## Try it
Examine the entries and show every line in which the word "Long" is found.

[Stored data entries]
--- START ---
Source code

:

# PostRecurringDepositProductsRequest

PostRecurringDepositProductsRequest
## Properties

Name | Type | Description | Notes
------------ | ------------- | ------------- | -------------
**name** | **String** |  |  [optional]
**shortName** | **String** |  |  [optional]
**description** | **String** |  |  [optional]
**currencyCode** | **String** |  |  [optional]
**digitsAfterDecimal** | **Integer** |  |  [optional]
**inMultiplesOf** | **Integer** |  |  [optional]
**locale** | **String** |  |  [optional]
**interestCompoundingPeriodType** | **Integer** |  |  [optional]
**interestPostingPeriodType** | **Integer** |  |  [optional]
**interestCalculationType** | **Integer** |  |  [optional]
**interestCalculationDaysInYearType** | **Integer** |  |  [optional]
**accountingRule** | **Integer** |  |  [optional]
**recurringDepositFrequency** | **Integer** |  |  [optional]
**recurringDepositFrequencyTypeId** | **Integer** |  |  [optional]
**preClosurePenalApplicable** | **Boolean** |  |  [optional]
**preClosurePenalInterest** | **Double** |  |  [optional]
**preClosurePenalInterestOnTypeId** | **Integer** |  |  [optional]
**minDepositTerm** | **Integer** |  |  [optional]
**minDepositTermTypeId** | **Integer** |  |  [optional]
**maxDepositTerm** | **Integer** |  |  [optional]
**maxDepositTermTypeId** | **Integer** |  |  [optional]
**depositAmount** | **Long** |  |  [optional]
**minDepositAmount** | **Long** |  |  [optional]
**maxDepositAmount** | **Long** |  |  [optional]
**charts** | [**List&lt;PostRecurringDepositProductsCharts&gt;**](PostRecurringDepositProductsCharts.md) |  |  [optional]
--- END ---
## Solution to the exercise
**depositAmount** | **Long** |  |  [optional]
**minDepositAmount** | **Long** |  |  [optional]
**maxDepositAmount** | **Long** |  |  [optional]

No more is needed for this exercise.